Revision C.01 builds upon the core foundation of Gaussian 16 by focusing on software stability, algorithm refinement, and hardware efficiency. 1. Enhanced Parallel Processing gaussian 16 revision c.01
She fed the molecule into Gaussian the way a sculptor feeds stone to a blade—careful, deliberate, listening for the faintest voice. The first runs failed: oscillating geometries, near-degenerate states that refused to separate, messages that spoke of basis sets that were near the edge of sanity. The program’s output was an honest transcript of the molecule’s indecision: energies that swam, frequencies that flickered between real and imaginary. Mira adjusted, pruned, reconfigured. She iterated until the console’s green cursor was less a command prompt and more a heartbeat.

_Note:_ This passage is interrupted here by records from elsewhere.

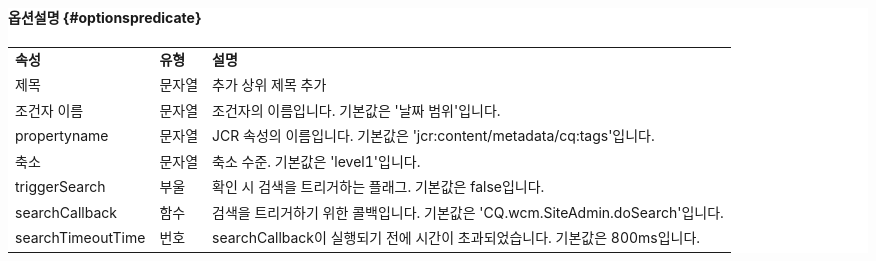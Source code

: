 #### 옵션설명 {#optionspredicate}

<table>
 <tbody>
  <tr>
   <td><strong>속성<br /> </strong></td>
   <td><strong>유형</strong></td>
   <td><strong>설명</strong></td>
  </tr>
  <tr>
   <td>제목 </td>
   <td>문자열 </td>
   <td>추가 상위 제목 추가 </td>
  </tr>
  <tr>
   <td>조건자 이름</td>
   <td>문자열</td>
   <td>조건자의 이름입니다. 기본값은 '날짜 범위'입니다.</td>
  </tr>
  <tr>
   <td>propertyname</td>
   <td>문자열</td>
   <td>JCR 속성의 이름입니다. 기본값은 'jcr:content/metadata/cq:tags'입니다.</td>
  </tr>
  <tr>
   <td>축소</td>
   <td>문자열</td>
   <td>축소 수준. 기본값은 'level1'입니다.</td>
  </tr>
  <tr>
   <td>triggerSearch</td>
   <td>부울 </td>
   <td>확인 시 검색을 트리거하는 플래그. 기본값은 false입니다.</td>
  </tr>
  <tr>
   <td>searchCallback</td>
   <td>함수</td>
   <td>검색을 트리거하기 위한 콜백입니다. 기본값은 'CQ.wcm.SiteAdmin.doSearch'입니다.</td>
  </tr>
  <tr>
   <td>searchTimeoutTime</td>
   <td>번호</td>
   <td>searchCallback이 실행되기 전에 시간이 초과되었습니다. 기본값은 800ms입니다.</td>
  </tr>
 </tbody>
</table>
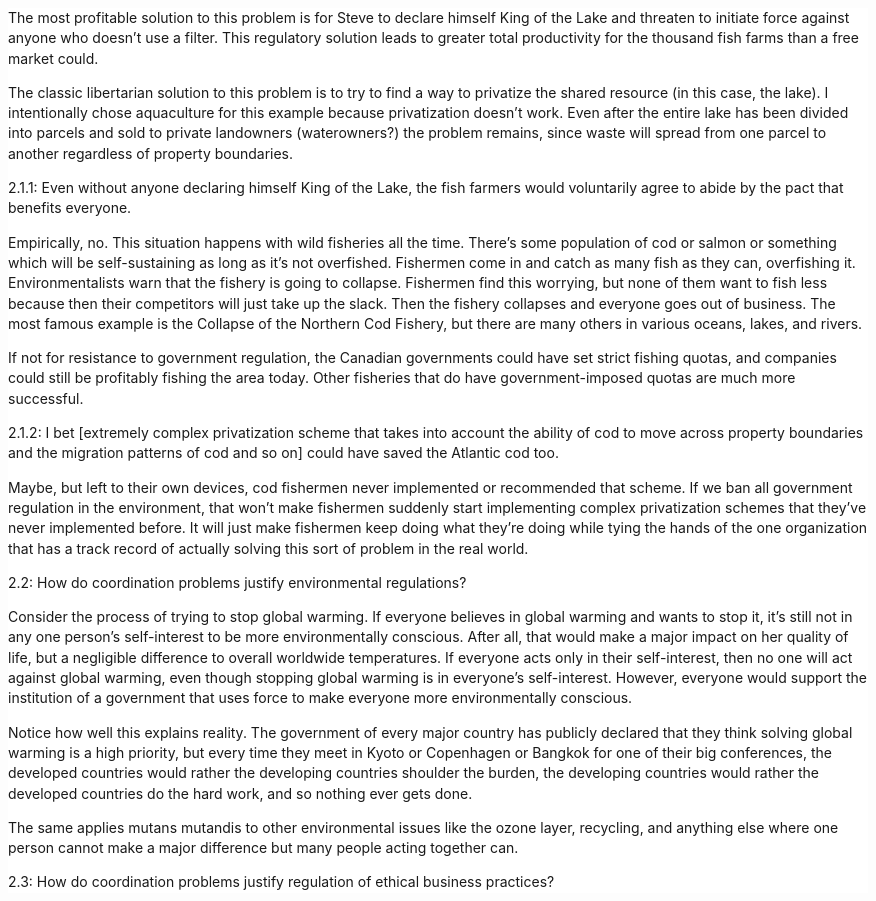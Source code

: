 The most profitable solution to this problem is for Steve to declare himself King of the Lake and threaten to initiate force against anyone who doesn’t use a filter. This regulatory solution leads to greater total productivity for the thousand fish farms than a free market could.

The classic libertarian solution to this problem is to try to find a way to privatize the shared resource (in this case, the lake). I intentionally chose aquaculture for this example because privatization doesn’t work. Even after the entire lake has been divided into parcels and sold to private landowners (waterowners?) the problem remains, since waste will spread from one parcel to another regardless of property boundaries.

2.1.1: Even without anyone declaring himself King of the Lake, the fish farmers would voluntarily agree to abide by the pact that benefits everyone.

Empirically, no. This situation happens with wild fisheries all the time. There’s some population of cod or salmon or something which will be self-sustaining as long as it’s not overfished. Fishermen come in and catch as many fish as they can, overfishing it. Environmentalists warn that the fishery is going to collapse. Fishermen find this worrying, but none of them want to fish less because then their competitors will just take up the slack. Then the fishery collapses and everyone goes out of business. The most famous example is the Collapse of the Northern Cod Fishery, but there are many others in various oceans, lakes, and rivers.

If not for resistance to government regulation, the Canadian governments could have set strict fishing quotas, and companies could still be profitably fishing the area today. Other fisheries that do have government-imposed quotas are much more successful.

2.1.2: I bet [extremely complex privatization scheme that takes into account the ability of cod to move across property boundaries and the migration patterns of cod and so on] could have saved the Atlantic cod too.

Maybe, but left to their own devices, cod fishermen never implemented or recommended that scheme. If we ban all government regulation in the environment, that won’t make fishermen suddenly start implementing complex privatization schemes that they’ve never implemented before. It will just make fishermen keep doing what they’re doing while tying the hands of the one organization that has a track record of actually solving this sort of problem in the real world.

2.2: How do coordination problems justify environmental regulations?

Consider the process of trying to stop global warming. If everyone believes in global warming and wants to stop it, it’s still not in any one person’s self-interest to be more environmentally conscious. After all, that would make a major impact on her quality of life, but a negligible difference to overall worldwide temperatures. If everyone acts only in their self-interest, then no one will act against global warming, even though stopping global warming is in everyone’s self-interest. However, everyone would support the institution of a government that uses force to make everyone more environmentally conscious.

Notice how well this explains reality. The government of every major country has publicly declared that they think solving global warming is a high priority, but every time they meet in Kyoto or Copenhagen or Bangkok for one of their big conferences, the developed countries would rather the developing countries shoulder the burden, the developing countries would rather the developed countries do the hard work, and so nothing ever gets done.

The same applies mutans mutandis to other environmental issues like the ozone layer, recycling, and anything else where one person cannot make a major difference but many people acting together can.

2.3: How do coordination problems justify regulation of ethical business practices?

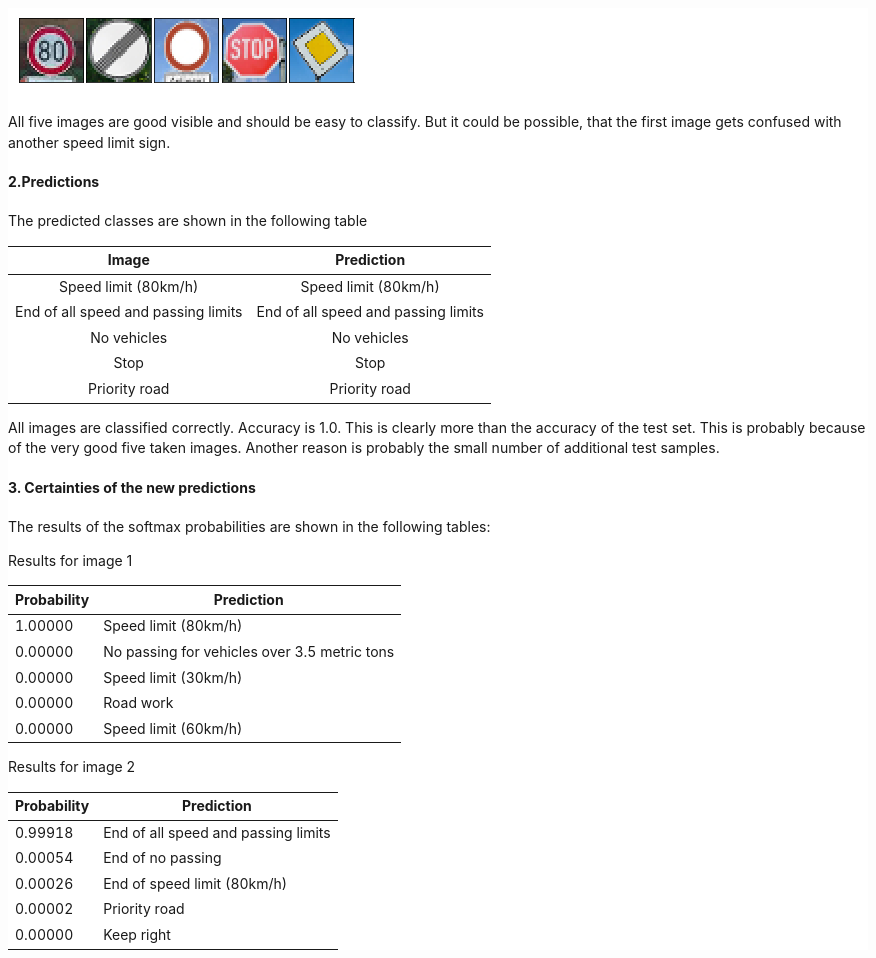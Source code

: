 ![new samples][new_samples]

All five images are good visible and should be easy to classify. But it could be possible, that the first image gets confused with another speed limit sign.  

#### 2.Predictions

The predicted classes are shown in the following table

| Image	     |     Prediction			| 
|:---------------------:|:-----------------------------:| 
| Speed limit (80km/h)      		| Speed limit (80km/h)		| 
| End of all speed and passing limits| End of all speed and passing limits 		|
| No vehicles		| No vehicles	|
| Stop      		| Stop	|
| Priority road	| Priority road |

All images are classified correctly. Accuracy is 1.0. This is clearly more than the accuracy of the test set. This is probably because of the very good five taken images. Another reason is probably the small number of additional test samples.

#### 3. Certainties of the new predictions

The results of the softmax probabilities are shown in the following tables:

Results for image 1

|Probability|Prediction|
|---|---|
|1.00000| Speed limit (80km/h)|
|0.00000| No passing for vehicles over 3.5 metric tons|
|0.00000| Speed limit (30km/h)|
|0.00000| Road work|
|0.00000| Speed limit (60km/h)|

Results for image 2

|Probability|Prediction|
|---|---|
|0.99918| End of all speed and passing limits|
|0.00054| End of no passing|
|0.00026| End of speed limit (80km/h)|
|0.00002| Priority road|
|0.00000| Keep right|


[//]: # (Image References)
[histo]: ./imgs/histogram.png "Histogam"
[samples]: ./imgs/samples.png "Samples"
[pre_orig]: ./imgs/pre_orig.png "Original Image"
[pre_post]: ./imgs/pre_post.png "Processed Image"
[new_samples]: ./imgs/new_samples.png "New samples"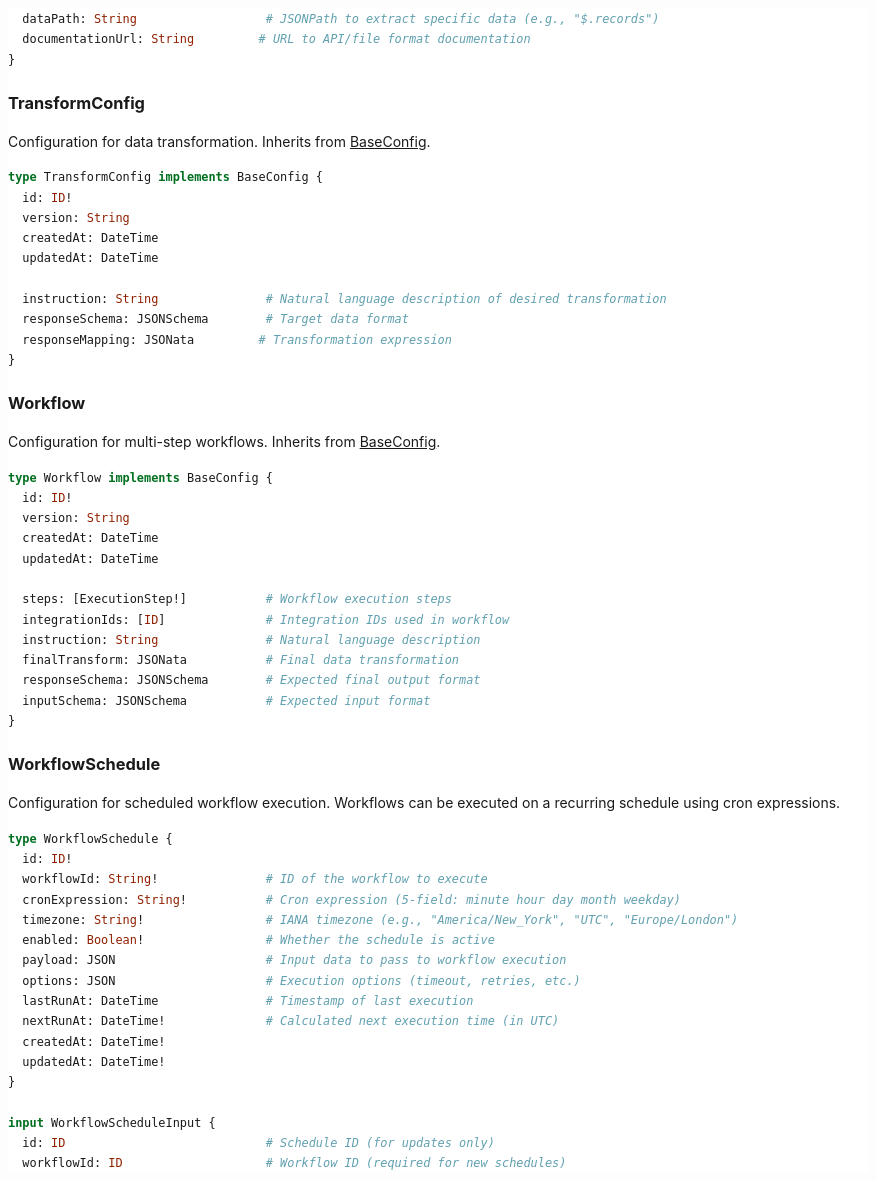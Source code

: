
 ```graphql
  dataPath: String                  # JSONPath to extract specific data (e.g., "$.records")
  documentationUrl: String         # URL to API/file format documentation
}
```

### TransformConfig

Configuration for data transformation. Inherits from [BaseConfig](overview.md#base-types).

```graphql
type TransformConfig implements BaseConfig {
  id: ID!
  version: String
  createdAt: DateTime
  updatedAt: DateTime
  
  instruction: String               # Natural language description of desired transformation
  responseSchema: JSONSchema        # Target data format
  responseMapping: JSONata         # Transformation expression
}
```

### Workflow

Configuration for multi-step workflows. Inherits from [BaseConfig](overview.md#base-types).

```graphql
type Workflow implements BaseConfig {
  id: ID!
  version: String
  createdAt: DateTime
  updatedAt: DateTime
  
  steps: [ExecutionStep!]           # Workflow execution steps
  integrationIds: [ID]              # Integration IDs used in workflow
  instruction: String               # Natural language description
  finalTransform: JSONata           # Final data transformation
  responseSchema: JSONSchema        # Expected final output format
  inputSchema: JSONSchema           # Expected input format
}
```

### WorkflowSchedule

Configuration for scheduled workflow execution. Workflows can be executed on a recurring schedule using cron expressions.

```graphql
type WorkflowSchedule {
  id: ID!
  workflowId: String!               # ID of the workflow to execute
  cronExpression: String!           # Cron expression (5-field: minute hour day month weekday)
  timezone: String!                 # IANA timezone (e.g., "America/New_York", "UTC", "Europe/London")
  enabled: Boolean!                 # Whether the schedule is active
  payload: JSON                     # Input data to pass to workflow execution
  options: JSON                     # Execution options (timeout, retries, etc.)
  lastRunAt: DateTime               # Timestamp of last execution
  nextRunAt: DateTime!              # Calculated next execution time (in UTC)
  createdAt: DateTime!
  updatedAt: DateTime!
}

input WorkflowScheduleInput {
  id: ID                            # Schedule ID (for updates only)
  workflowId: ID                    # Workflow ID (required for new schedules)
```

Rev C.01 shows significantly better scalability above 16 cores due to improved Fock matrix construction and grid distribution. Revision C
Rev C.01 corrects an oscillator strength bug present in Rev A.02 for PCM/TD-DFT.
You can also configure default memory and CPU cores in a Default.Route file. Algorithmic Stability and Bug Fixes Since "interesting" is
Faster methods for calculating excited states of larger systems.
: Optimized for x86_64 architectures (Red Hat Enterprise Linux, CentOS, Ubuntu).